International Oil Companies (IOCs) operating in Nigeria are under fire for consistently bypassing local refineries in favor of foreign traders, despite clear mandates under the country’s Petroleum Industry Act (PIA). The continued evasion has left nearly 60 million barrels of Nigerian crude floating unsold at sea, exacerbating the country’s energy and economic challenges.
According to documents reviewed by Leadership, these companies have flouted the Domestic Crude Supply Obligations (DCSO) outlined in Sections 8(c) and 109 of the PIA. The law requires oil producers to allocate a portion of their crude output for domestic refining in a bid to strengthen Nigeria’s energy independence and reduce its reliance on imported fuel.
Instead, IOCs are reportedly selling Nigerian crude to foreign traders—primarily in the Mediterranean, Southern Africa, and the Far East—who then re-export the same oil back to Nigeria at significantly inflated prices, up to $6 per barrel higher than international benchmarks.
“This is nothing short of sabotage,” said public affairs analyst Bimbo Oyarinu. “By inflating prices for local refineries and making supply inaccessible, IOCs are undermining Nigeria’s refining capacity and protecting their interests abroad.”
As a result, local refineries, including the newly launched Dangote Petroleum Refinery and several modular plants, are now forced to import crude oil at staggering costs. According to a Punch report, these facilities may spend as much as $8.56 billion to import about 122.4 million barrels of crude over the next six months — translating to an import bill of roughly $1.43 billion monthly.
Energy analyst Dan Kunle explained that a recent drop in global oil prices has further complicated matters. With buyers and sellers unable to agree on pricing, numerous cargoes now drift at sea awaiting favorable deals, incurring heavy demurrage costs.
“Most of these vessels are on charter,” Kunle said. “While they remain idle, the cost keeps piling up. It’s a lose-lose situation for everyone involved.”

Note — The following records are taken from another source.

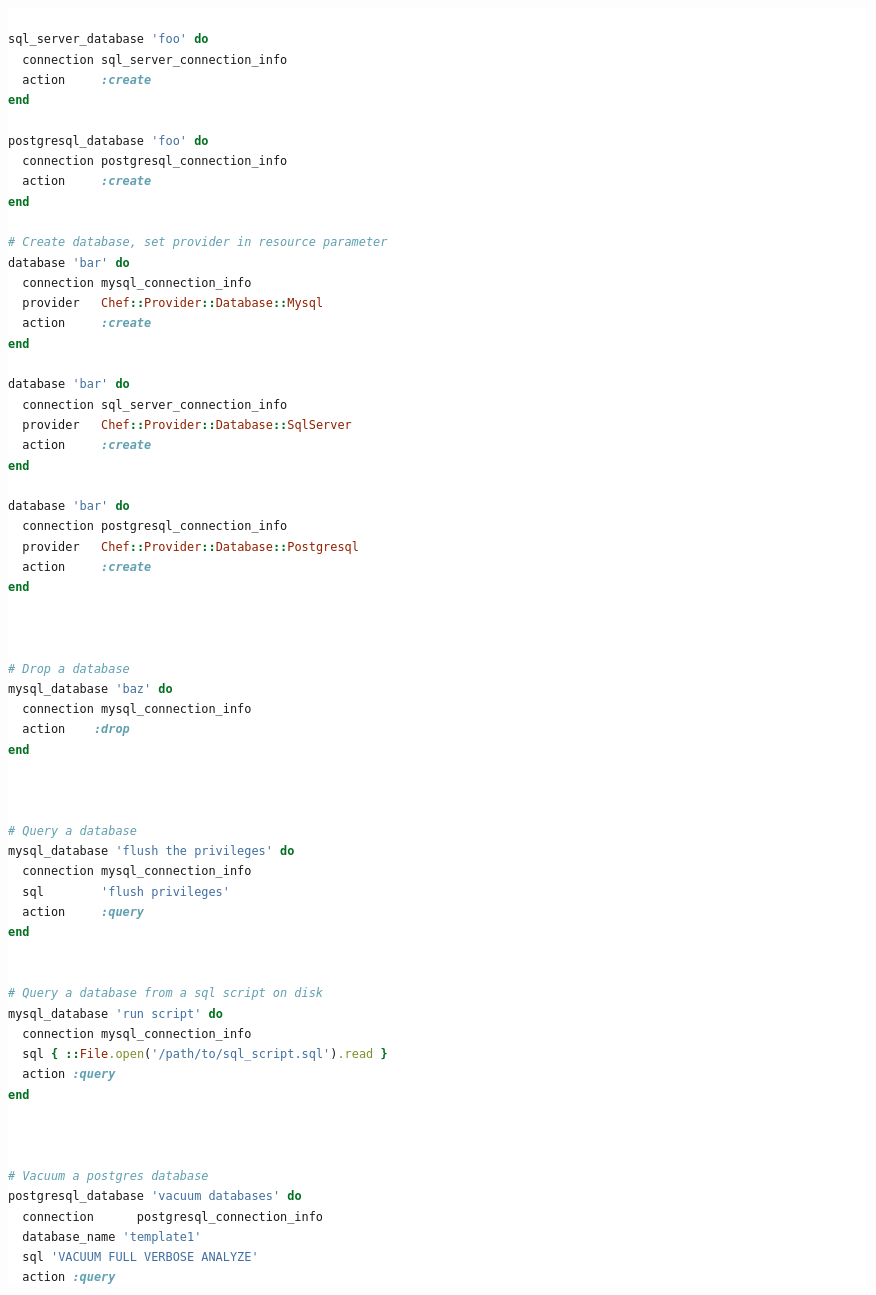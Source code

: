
 ```ruby

sql_server_database 'foo' do
  connection sql_server_connection_info
  action     :create
end

postgresql_database 'foo' do
  connection postgresql_connection_info
  action     :create
end

# Create database, set provider in resource parameter
database 'bar' do
  connection mysql_connection_info
  provider   Chef::Provider::Database::Mysql
  action     :create
end

database 'bar' do
  connection sql_server_connection_info
  provider   Chef::Provider::Database::SqlServer
  action     :create
end

database 'bar' do
  connection postgresql_connection_info
  provider   Chef::Provider::Database::Postgresql
  action     :create
end



# Drop a database
mysql_database 'baz' do
  connection mysql_connection_info
  action    :drop
end



# Query a database
mysql_database 'flush the privileges' do
  connection mysql_connection_info
  sql        'flush privileges'
  action     :query
end


# Query a database from a sql script on disk
mysql_database 'run script' do
  connection mysql_connection_info
  sql { ::File.open('/path/to/sql_script.sql').read }
  action :query
end



# Vacuum a postgres database
postgresql_database 'vacuum databases' do
  connection      postgresql_connection_info
  database_name 'template1'
  sql 'VACUUM FULL VERBOSE ANALYZE'
  action :query
```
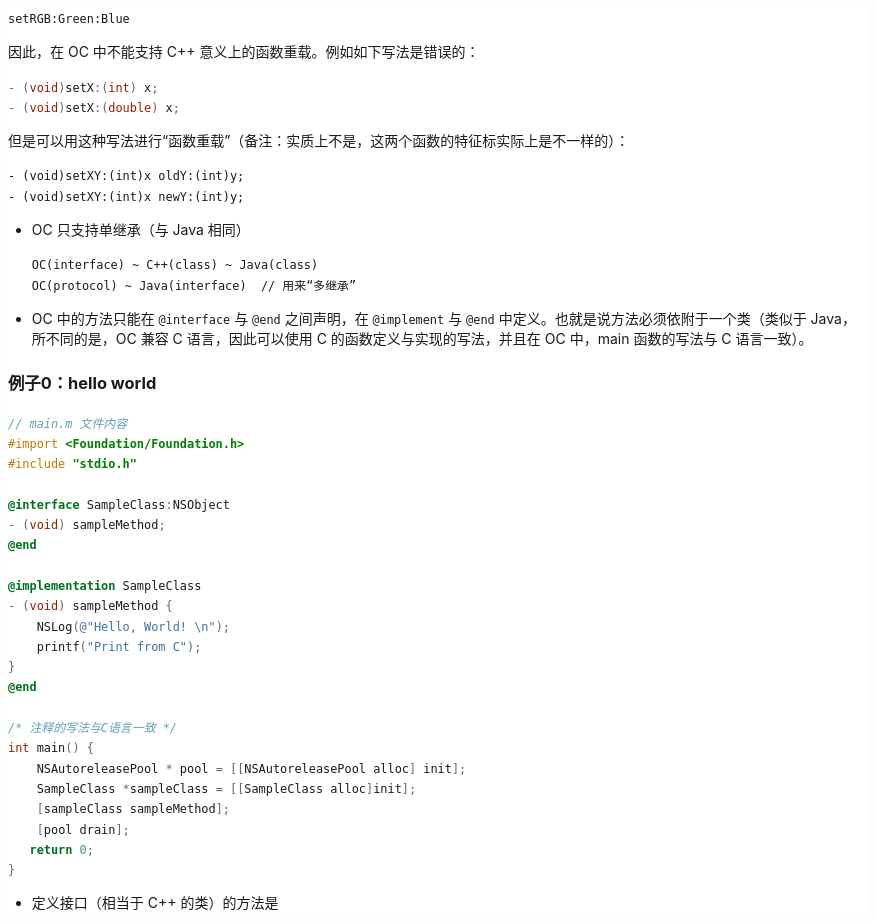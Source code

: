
   ```
  setRGB:Green:Blue
  ```

  因此，在 OC 中不能支持 C++ 意义上的函数重载。例如如下写法是错误的：

  ```objective-c
  - (void)setX:(int) x;
  - (void)setX:(double) x;
  ```

  但是可以用这种写法进行“函数重载”（备注：实质上不是，这两个函数的特征标实际上是不一样的）：

  ```
  - (void)setXY:(int)x oldY:(int)y;
  - (void)setXY:(int)x newY:(int)y;
  ```

- OC 只支持单继承（与 Java 相同）

  ```
  OC(interface) ~ C++(class) ~ Java(class)
  OC(protocol) ~ Java(interface)  // 用来“多继承”
  ```

- OC 中的方法只能在 `@interface` 与 `@end` 之间声明，在 `@implement` 与 `@end` 中定义。也就是说方法必须依附于一个类（类似于 Java，所不同的是，OC 兼容 C 语言，因此可以使用 C 的函数定义与实现的写法，并且在 OC 中，main 函数的写法与 C 语言一致）。

### 例子0：hello world

```objective-c
// main.m 文件内容
#import <Foundation/Foundation.h>
#include "stdio.h"

@interface SampleClass:NSObject
- (void) sampleMethod;
@end

@implementation SampleClass
- (void) sampleMethod {
    NSLog(@"Hello, World! \n");
    printf("Print from C");
}
@end

/* 注释的写法与C语言一致 */
int main() {
    NSAutoreleasePool * pool = [[NSAutoreleasePool alloc] init];
    SampleClass *sampleClass = [[SampleClass alloc]init];
    [sampleClass sampleMethod];
    [pool drain];
   return 0;
}
```

- 定义接口（相当于 C++ 的类）的方法是
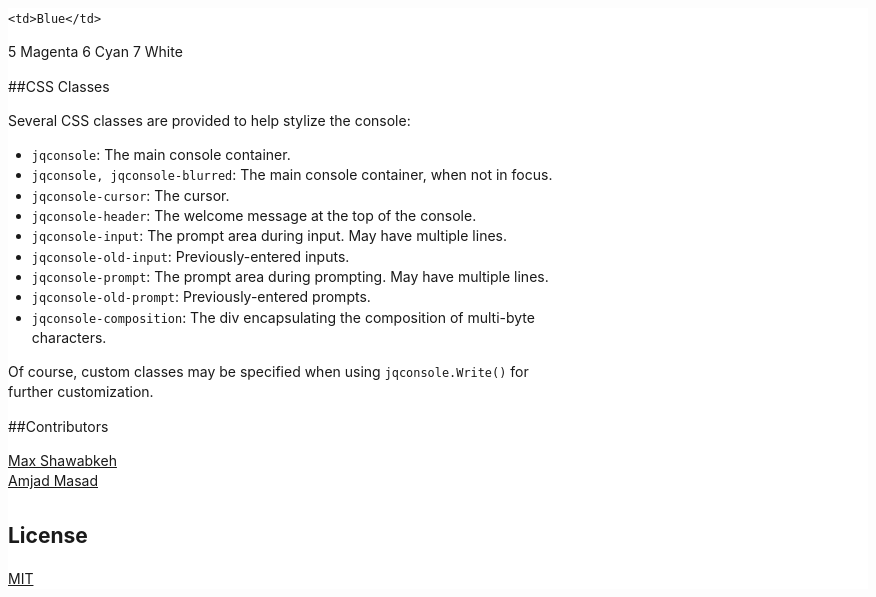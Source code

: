     <td>Blue</td>
  </tr>
  <tr>
    <td>5</td>
    <td>Magenta</td>
  </tr>
  <tr>
    <td>6</td>
    <td>Cyan</td>
  </tr>
  <tr>
    <td>7</td>
    <td>White</td>
  </tr>
</table>

##CSS Classes  
  
Several CSS classes are provided to help stylize the console:  
  
* `jqconsole`: The main console container.  
* `jqconsole, jqconsole-blurred`: The main console container, when not in focus.  
* `jqconsole-cursor`: The cursor.  
* `jqconsole-header`: The welcome message at the top of the console.  
* `jqconsole-input`: The prompt area during input. May have multiple lines.  
* `jqconsole-old-input`: Previously-entered inputs.  
* `jqconsole-prompt`: The prompt area during prompting. May have multiple lines.  
* `jqconsole-old-prompt`: Previously-entered prompts.  
* `jqconsole-composition`: The div encapsulating the composition of multi-byte  
    characters.

  
Of course, custom classes may be specified when using `jqconsole.Write()` for  
further customization.  
  
  
##Contributors  
  
[Max Shawabkeh](http://max99x.com/)    
[Amjad Masad](http://twitter.com/amasad)  

## License

[MIT](http://opensource.org/licenses/MIT)
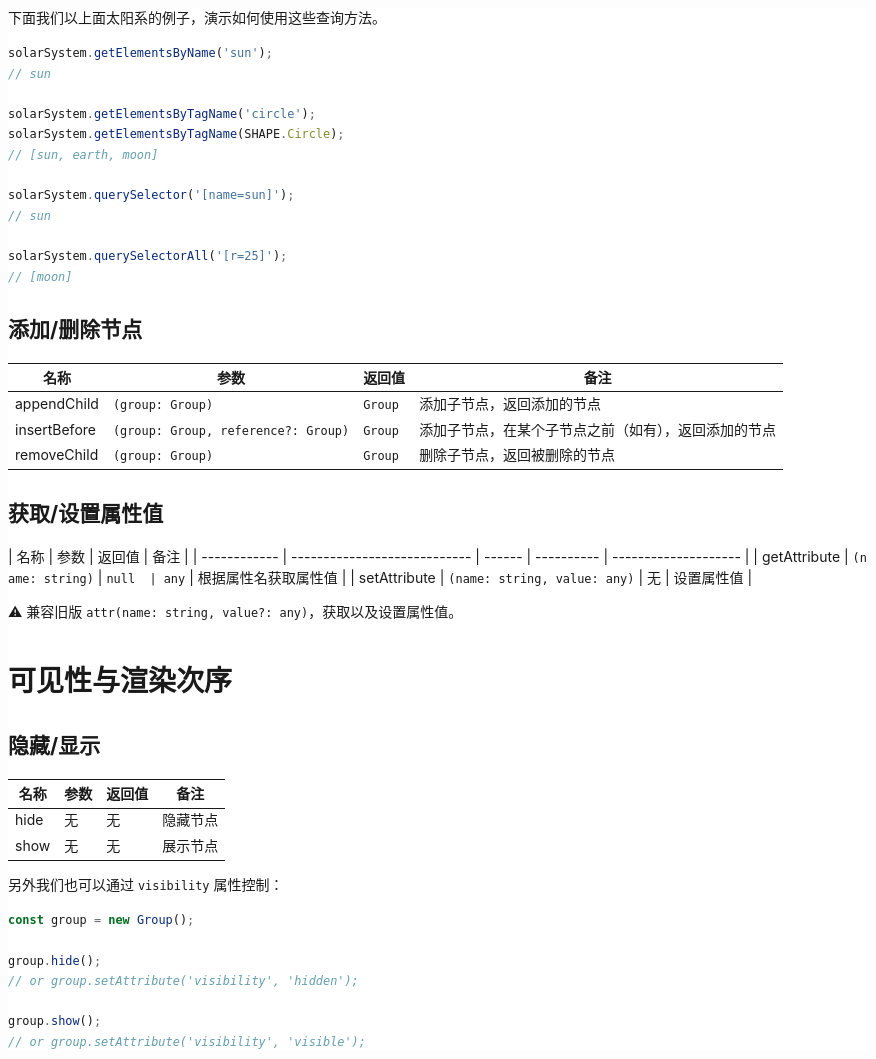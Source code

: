下面我们以上面太阳系的例子，演示如何使用这些查询方法。

```javascript
solarSystem.getElementsByName('sun');
// sun

solarSystem.getElementsByTagName('circle');
solarSystem.getElementsByTagName(SHAPE.Circle);
// [sun, earth, moon]

solarSystem.querySelector('[name=sun]');
// sun

solarSystem.querySelectorAll('[r=25]');
// [moon]
```

## 添加/删除节点

| 名称         | 参数                                | 返回值  | 备注                                                 |
| ------------ | ----------------------------------- | ------- | ---------------------------------------------------- |
| appendChild  | `(group: Group)`                    | `Group` | 添加子节点，返回添加的节点                           |
| insertBefore | `(group: Group, reference?: Group)` | `Group` | 添加子节点，在某个子节点之前（如有），返回添加的节点 |
| removeChild  | `(group: Group)`                    | `Group` | 删除子节点，返回被删除的节点                         |

## 获取/设置属性值

| 名称         | 参数                         | 返回值 | 备注       |
| ------------ | ---------------------------- | ------ | ---------- | -------------------- |
| getAttribute | `(name: string)`             | `null  | any`       | 根据属性名获取属性值 |
| setAttribute | `(name: string, value: any)` | 无     | 设置属性值 |

⚠️ 兼容旧版 `attr(name: string, value?: any)`，获取以及设置属性值。

# 可见性与渲染次序

## 隐藏/显示

| 名称 | 参数 | 返回值 | 备注     |
| ---- | ---- | ------ | -------- |
| hide | 无   | 无     | 隐藏节点 |
| show | 无   | 无     | 展示节点 |

另外我们也可以通过 `visibility` 属性控制：

```javascript
const group = new Group();

group.hide();
// or group.setAttribute('visibility', 'hidden');

group.show();
// or group.setAttribute('visibility', 'visible');
```
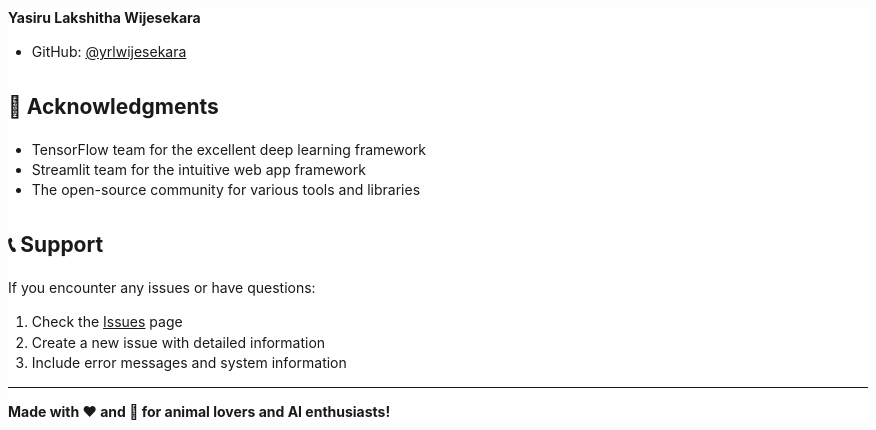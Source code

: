 **Yasiru Lakshitha Wijesekara**
- GitHub: [@yrlwijesekara](https://github.com/yrlwijesekara)

## 🙏 Acknowledgments

- TensorFlow team for the excellent deep learning framework
- Streamlit team for the intuitive web app framework
- The open-source community for various tools and libraries

## 📞 Support

If you encounter any issues or have questions:
1. Check the [Issues](https://github.com/yrlwijesekara/CatsvsDogs-Image-Classifier/issues) page
2. Create a new issue with detailed information
3. Include error messages and system information

---

**Made with ❤️ and 🐾 for animal lovers and AI enthusiasts!**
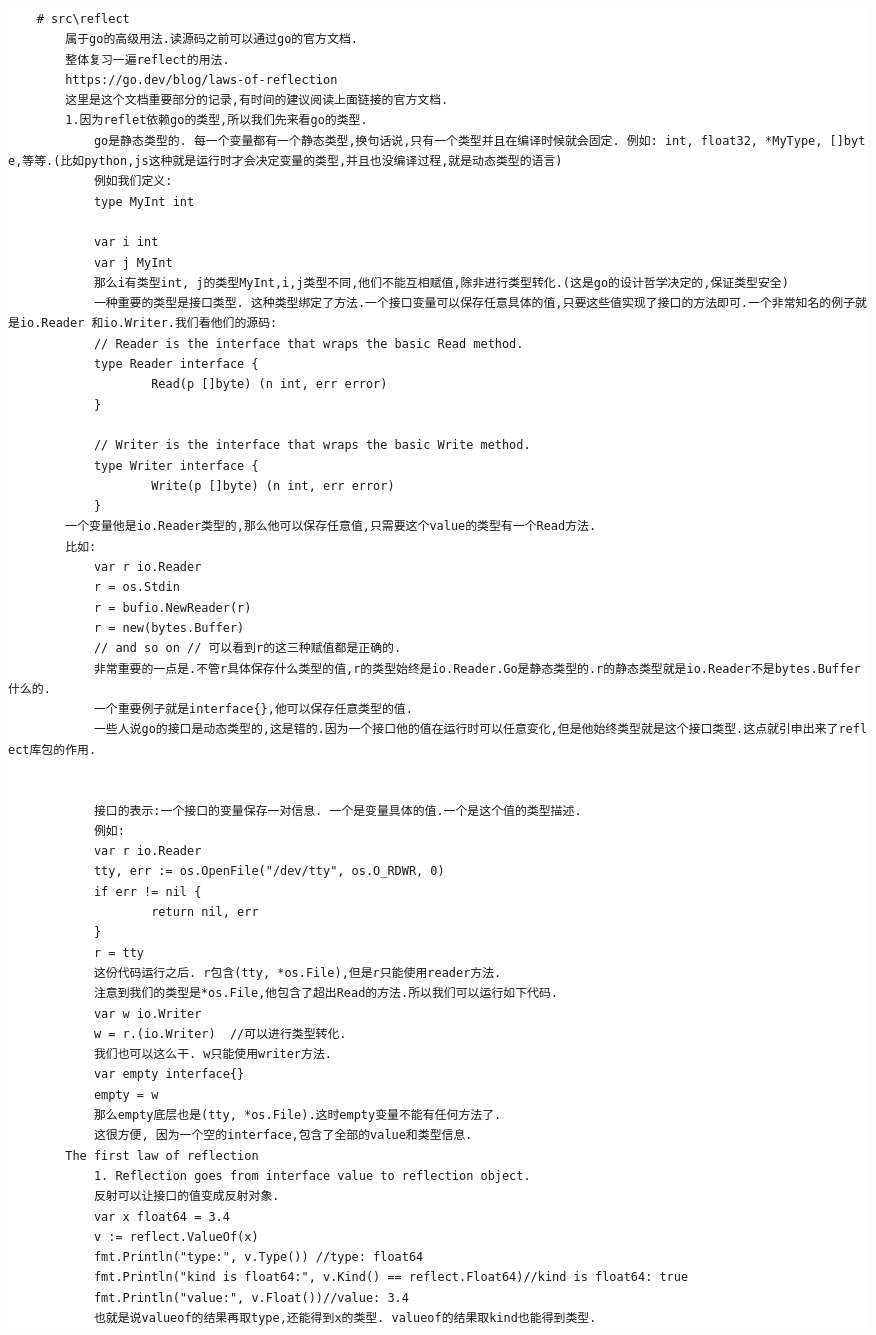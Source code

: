 


		# src\reflect
			属于go的高级用法.读源码之前可以通过go的官方文档.
			整体复习一遍reflect的用法.
			https://go.dev/blog/laws-of-reflection
			这里是这个文档重要部分的记录,有时间的建议阅读上面链接的官方文档.
			1.因为reflet依赖go的类型,所以我们先来看go的类型.
				go是静态类型的. 每一个变量都有一个静态类型,换句话说,只有一个类型并且在编译时候就会固定. 例如: int, float32, *MyType, []byte,等等.(比如python,js这种就是运行时才会决定变量的类型,并且也没编译过程,就是动态类型的语言)
				例如我们定义:
				type MyInt int

				var i int
				var j MyInt
				那么i有类型int, j的类型MyInt,i,j类型不同,他们不能互相赋值,除非进行类型转化.(这是go的设计哲学决定的,保证类型安全)
				一种重要的类型是接口类型. 这种类型绑定了方法.一个接口变量可以保存任意具体的值,只要这些值实现了接口的方法即可.一个非常知名的例子就是io.Reader 和io.Writer.我们看他们的源码:
				// Reader is the interface that wraps the basic Read method.
				type Reader interface {
						Read(p []byte) (n int, err error)
				}

				// Writer is the interface that wraps the basic Write method.
				type Writer interface {
						Write(p []byte) (n int, err error)
				}
			一个变量他是io.Reader类型的,那么他可以保存任意值,只需要这个value的类型有一个Read方法.
			比如:
				var r io.Reader
				r = os.Stdin
				r = bufio.NewReader(r)
				r = new(bytes.Buffer)
				// and so on // 可以看到r的这三种赋值都是正确的.
				非常重要的一点是.不管r具体保存什么类型的值,r的类型始终是io.Reader.Go是静态类型的.r的静态类型就是io.Reader不是bytes.Buffer什么的.
				一个重要例子就是interface{},他可以保存任意类型的值.
				一些人说go的接口是动态类型的,这是错的.因为一个接口他的值在运行时可以任意变化,但是他始终类型就是这个接口类型.这点就引申出来了reflect库包的作用.


				接口的表示:一个接口的变量保存一对信息. 一个是变量具体的值.一个是这个值的类型描述.
				例如:
				var r io.Reader
				tty, err := os.OpenFile("/dev/tty", os.O_RDWR, 0)
				if err != nil {
						return nil, err
				}
				r = tty
				这份代码运行之后. r包含(tty, *os.File),但是r只能使用reader方法.
				注意到我们的类型是*os.File,他包含了超出Read的方法.所以我们可以运行如下代码.
				var w io.Writer
				w = r.(io.Writer)  //可以进行类型转化.
				我们也可以这么干. w只能使用writer方法.
				var empty interface{}
				empty = w
				那么empty底层也是(tty, *os.File).这时empty变量不能有任何方法了.
				这很方便, 因为一个空的interface,包含了全部的value和类型信息.
			The first law of reflection
				1. Reflection goes from interface value to reflection object.
				反射可以让接口的值变成反射对象.
				var x float64 = 3.4
				v := reflect.ValueOf(x)
				fmt.Println("type:", v.Type()) //type: float64
				fmt.Println("kind is float64:", v.Kind() == reflect.Float64)//kind is float64: true
				fmt.Println("value:", v.Float())//value: 3.4
				也就是说valueof的结果再取type,还能得到x的类型. valueof的结果取kind也能得到类型.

Critics have also taken aim at the Nigerian Upstream Petroleum Regulatory Commission (NUPRC), accusing it of failing to enforce the PIA. Although the Commission has issued warnings, including a letter from CEO Gbenga Komolafe on February 2, 2025, urging compliance, enforcement has largely been seen as toothless.
The consequences are dire. In an ironic twist, Nigeria—Africa’s largest oil producer—is now paying foreign countries for access to its own crude. Dangote’s refinery, for instance, has sourced crude from the U.S., Angola, and Algeria due to domestic supply shortages.
“This is a pivotal moment for the industry,” said Port Harcourt-based oil and gas consultant Moses Ebirien. “We can’t allow multinational companies to defy national laws with impunity while Nigerians suffer the consequences.”
As the country grapples with foreign exchange shortages, rising inflation, and a sluggish post-pandemic recovery, industry insiders are calling for bold government action.
“We’re sitting on vast reserves, yet we’re paying others to use them,” Oyarinu emphasized. “That’s not just an economic paradox—it’s a policy failure we can no longer afford.”
Meanwhile, domestic fuel pricing continues to fluctuate. The Nigerian National Petroleum Company Limited (NNPCL) recently slashed pump prices in major cities, reducing petrol prices from ₦910 to ₦880 per litre in Lagos and from ₦950 to ₦935 in Abuja. The decision followed a cut in the ex-depot price by the Dangote refinery, prompting downstream partners like MRS, Heyden, and Ardova to adjust retail prices accordingly.
Despite these short-term moves, analysts warn that unless systemic supply issues are resolved, Nigeria’s oil paradox will persist — rich in resources, yet starved of the benefits.